Problem description: What lines below include the string "농축산물"? Pick them out and copy them.

[Opening Recorded data section]

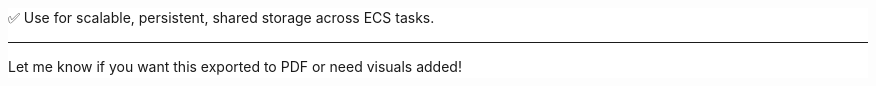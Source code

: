 ✅ Use for scalable, persistent, shared storage across ECS tasks.

---

Let me know if you want this exported to PDF or need visuals added!

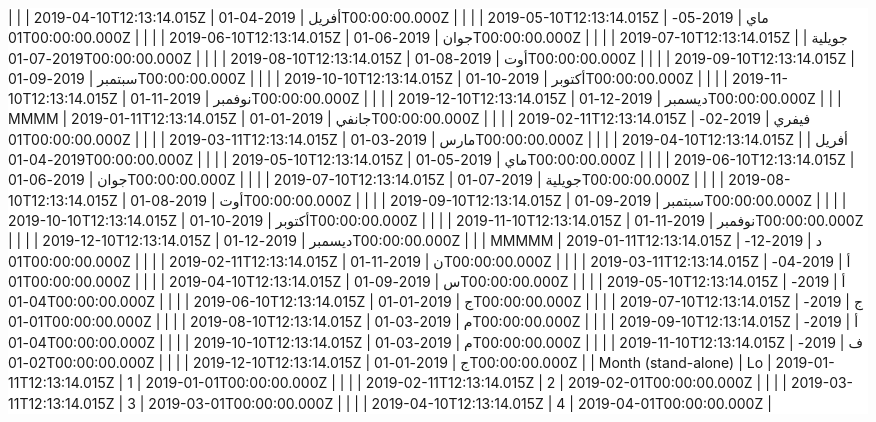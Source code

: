 |                                      |              | 2019-04-10T12:13:14.015Z | أفريل                                | 2019-04-01T00:00:00.000Z |
|                                      |              | 2019-05-10T12:13:14.015Z | ماي                                  | 2019-05-01T00:00:00.000Z |
|                                      |              | 2019-06-10T12:13:14.015Z | جوان                                 | 2019-06-01T00:00:00.000Z |
|                                      |              | 2019-07-10T12:13:14.015Z | جويلية                               | 2019-07-01T00:00:00.000Z |
|                                      |              | 2019-08-10T12:13:14.015Z | أوت                                  | 2019-08-01T00:00:00.000Z |
|                                      |              | 2019-09-10T12:13:14.015Z | سبتمبر                               | 2019-09-01T00:00:00.000Z |
|                                      |              | 2019-10-10T12:13:14.015Z | أكتوبر                               | 2019-10-01T00:00:00.000Z |
|                                      |              | 2019-11-10T12:13:14.015Z | نوفمبر                               | 2019-11-01T00:00:00.000Z |
|                                      |              | 2019-12-10T12:13:14.015Z | ديسمبر                               | 2019-12-01T00:00:00.000Z |
|                                      | MMMM         | 2019-01-11T12:13:14.015Z | جانفي                                | 2019-01-01T00:00:00.000Z |
|                                      |              | 2019-02-11T12:13:14.015Z | فيفري                                | 2019-02-01T00:00:00.000Z |
|                                      |              | 2019-03-11T12:13:14.015Z | مارس                                 | 2019-03-01T00:00:00.000Z |
|                                      |              | 2019-04-10T12:13:14.015Z | أفريل                                | 2019-04-01T00:00:00.000Z |
|                                      |              | 2019-05-10T12:13:14.015Z | ماي                                  | 2019-05-01T00:00:00.000Z |
|                                      |              | 2019-06-10T12:13:14.015Z | جوان                                 | 2019-06-01T00:00:00.000Z |
|                                      |              | 2019-07-10T12:13:14.015Z | جويلية                               | 2019-07-01T00:00:00.000Z |
|                                      |              | 2019-08-10T12:13:14.015Z | أوت                                  | 2019-08-01T00:00:00.000Z |
|                                      |              | 2019-09-10T12:13:14.015Z | سبتمبر                               | 2019-09-01T00:00:00.000Z |
|                                      |              | 2019-10-10T12:13:14.015Z | أكتوبر                               | 2019-10-01T00:00:00.000Z |
|                                      |              | 2019-11-10T12:13:14.015Z | نوفمبر                               | 2019-11-01T00:00:00.000Z |
|                                      |              | 2019-12-10T12:13:14.015Z | ديسمبر                               | 2019-12-01T00:00:00.000Z |
|                                      | MMMMM        | 2019-01-11T12:13:14.015Z | د                                    | 2019-12-01T00:00:00.000Z |
|                                      |              | 2019-02-11T12:13:14.015Z | ن                                    | 2019-11-01T00:00:00.000Z |
|                                      |              | 2019-03-11T12:13:14.015Z | أ                                    | 2019-04-01T00:00:00.000Z |
|                                      |              | 2019-04-10T12:13:14.015Z | س                                    | 2019-09-01T00:00:00.000Z |
|                                      |              | 2019-05-10T12:13:14.015Z | أ                                    | 2019-04-01T00:00:00.000Z |
|                                      |              | 2019-06-10T12:13:14.015Z | ج                                    | 2019-01-01T00:00:00.000Z |
|                                      |              | 2019-07-10T12:13:14.015Z | ج                                    | 2019-01-01T00:00:00.000Z |
|                                      |              | 2019-08-10T12:13:14.015Z | م                                    | 2019-03-01T00:00:00.000Z |
|                                      |              | 2019-09-10T12:13:14.015Z | أ                                    | 2019-04-01T00:00:00.000Z |
|                                      |              | 2019-10-10T12:13:14.015Z | م                                    | 2019-03-01T00:00:00.000Z |
|                                      |              | 2019-11-10T12:13:14.015Z | ف                                    | 2019-02-01T00:00:00.000Z |
|                                      |              | 2019-12-10T12:13:14.015Z | ج                                    | 2019-01-01T00:00:00.000Z |
| Month (stand-alone)                  | Lo           | 2019-01-11T12:13:14.015Z | 1                                    | 2019-01-01T00:00:00.000Z |
|                                      |              | 2019-02-11T12:13:14.015Z | 2                                    | 2019-02-01T00:00:00.000Z |
|                                      |              | 2019-03-11T12:13:14.015Z | 3                                    | 2019-03-01T00:00:00.000Z |
|                                      |              | 2019-04-10T12:13:14.015Z | 4                                    | 2019-04-01T00:00:00.000Z |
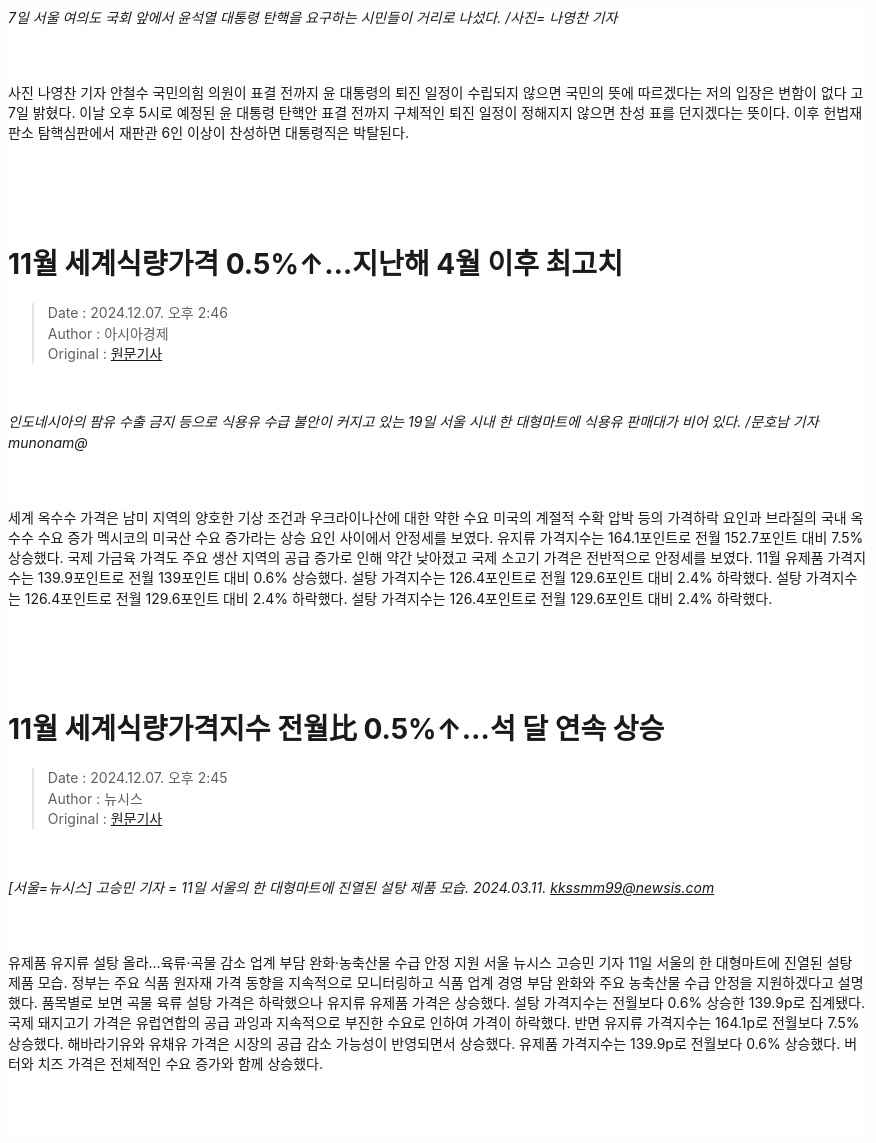<img alt="7일 서울 여의도 국회 앞에서 윤석열 대통령 탄핵을 요구하는 시민들이 거리로 나섰다. /사진= 나영찬 기자" class="_LAZY_LOADING _LAZY_LOADING_INIT_HIDE" src="https://imgnews.pstatic.net/image/293/2024/12/07/0000061411_001_20241207144610008.jpg?type=w860" id="img1" style="display: none;"></img><em class="img_desc">7일 서울 여의도 국회 앞에서 윤석열 대통령 탄핵을 요구하는 시민들이 거리로 나섰다. /사진= 나영찬 기자</em>  
<br/><br/>  
  
사진 나영찬 기자 안철수 국민의힘 의원이 표결 전까지 윤 대통령의 퇴진 일정이 수립되지 않으면 국민의 뜻에 따르겠다는 저의 입장은 변함이 없다 고 7일 밝혔다.
이날 오후 5시로 예정된 윤 대통령 탄핵안 표결 전까지 구체적인 퇴진 일정이 정해지지 않으면 찬성 표를 던지겠다는 뜻이다.
이후 헌법재판소 탐핵심판에서 재판관 6인 이상이 찬성하면 대통령직은 박탈된다.  
<br/><br/><br/>  

  
# 11월 세계식량가격 0.5%↑…지난해 4월 이후 최고치  
  
> Date : 2024.12.07. 오후 2:46  
> Author : 아시아경제  
> Original : [원문기사](https://n.news.naver.com/mnews/article/277/0005513123?sid=101)  
<br/>  
  
<img alt="인도네시아의 팜유 수출 금지 등으로 식용유 수급 불안이 커지고 있는 19일 서울 시내 한 대형마트에 식용유 판매대가 비어 있다. /문호남 기자 munonam@" class="_LAZY_LOADING _LAZY_LOADING_INIT_HIDE" src="https://imgnews.pstatic.net/image/277/2024/12/07/0005513123_001_20241207144615015.jpg?type=w860" id="img1" style="display: none;"></img><em class="img_desc">인도네시아의 팜유 수출 금지 등으로 식용유 수급 불안이 커지고 있는 19일 서울 시내 한 대형마트에 식용유 판매대가 비어 있다. /문호남 기자 munonam@</em>  
<br/><br/>  
  
세계 옥수수 가격은 남미 지역의 양호한 기상 조건과 우크라이나산에 대한 약한 수요 미국의 계절적 수확 압박 등의 가격하락 요인과 브라질의 국내 옥수수 수요 증가 멕시코의 미국산 수요 증가라는 상승 요인 사이에서 안정세를 보였다.
유지류 가격지수는 164.1포인트로 전월 152.7포인트 대비 7.5% 상승했다.
국제 가금육 가격도 주요 생산 지역의 공급 증가로 인해 약간 낮아졌고 국제 소고기 가격은 전반적으로 안정세를 보였다.
11월 유제품 가격지수는 139.9포인트로 전월 139포인트 대비 0.6% 상승했다.
설탕 가격지수는 126.4포인트로 전월 129.6포인트 대비 2.4% 하락했다.
설탕 가격지수는 126.4포인트로 전월 129.6포인트 대비 2.4% 하락했다.
설탕 가격지수는 126.4포인트로 전월 129.6포인트 대비 2.4% 하락했다.  
<br/><br/><br/>  

  
# 11월 세계식량가격지수 전월比 0.5%↑…석 달 연속 상승  
  
> Date : 2024.12.07. 오후 2:45  
> Author : 뉴시스  
> Original : [원문기사](https://n.news.naver.com/mnews/article/003/0012947514?sid=101)  
<br/>  
  
<img alt="[서울=뉴시스] 고승민 기자 = 11일 서울의 한 대형마트에 진열된 설탕 제품 모습. 2024.03.11. kkssmm99@newsis.com" class="_LAZY_LOADING _LAZY_LOADING_INIT_HIDE" src="https://imgnews.pstatic.net/image/003/2024/12/07/NISI20240311_0020261461_web_20240311132639_20241207144518753.jpg?type=w860" id="img1" style="display: none;"></img><em class="img_desc">[서울=뉴시스] 고승민 기자 = 11일 서울의 한 대형마트에 진열된 설탕 제품 모습. 2024.03.11. kkssmm99@newsis.com</em>  
<br/><br/>  
  
유제품 유지류 설탕 올라…육류·곡물 감소 업계 부담 완화·농축산물 수급 안정 지원 서울 뉴시스 고승민 기자 11일 서울의 한 대형마트에 진열된 설탕 제품 모습.
정부는 주요 식품 원자재 가격 동향을 지속적으로 모니터링하고 식품 업계 경영 부담 완화와 주요 농축산물 수급 안정을 지원하겠다고 설명했다.
품목별로 보면 곡물 육류 설탕 가격은 하락했으나 유지류 유제품 가격은 상승했다.
설탕 가격지수는 전월보다 0.6% 상승한 139.9p로 집계됐다.
국제 돼지고기 가격은 유럽연합의 공급 과잉과 지속적으로 부진한 수요로 인하여 가격이 하락했다.
반면 유지류 가격지수는 164.1p로 전월보다 7.5% 상승했다.
해바라기유와 유채유 가격은 시장의 공급 감소 가능성이 반영되면서 상승했다.
유제품 가격지수는 139.9p로 전월보다 0.6% 상승했다.
버터와 치즈 가격은 전체적인 수요 증가와 함께 상승했다.  
<br/><br/><br/>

[Closing Recorded data section]

Output for this task:
유제품 유지류 설탕 올라…육류·곡물 감소 업계 부담 완화·농축산물 수급 안정 지원 서울 뉴시스 고승민 기자 11일 서울의 한 대형마트에 진열된 설탕 제품 모습.
정부는 주요 식품 원자재 가격 동향을 지속적으로 모니터링하고 식품 업계 경영 부담 완화와 주요 농축산물 수급 안정을 지원하겠다고 설명했다.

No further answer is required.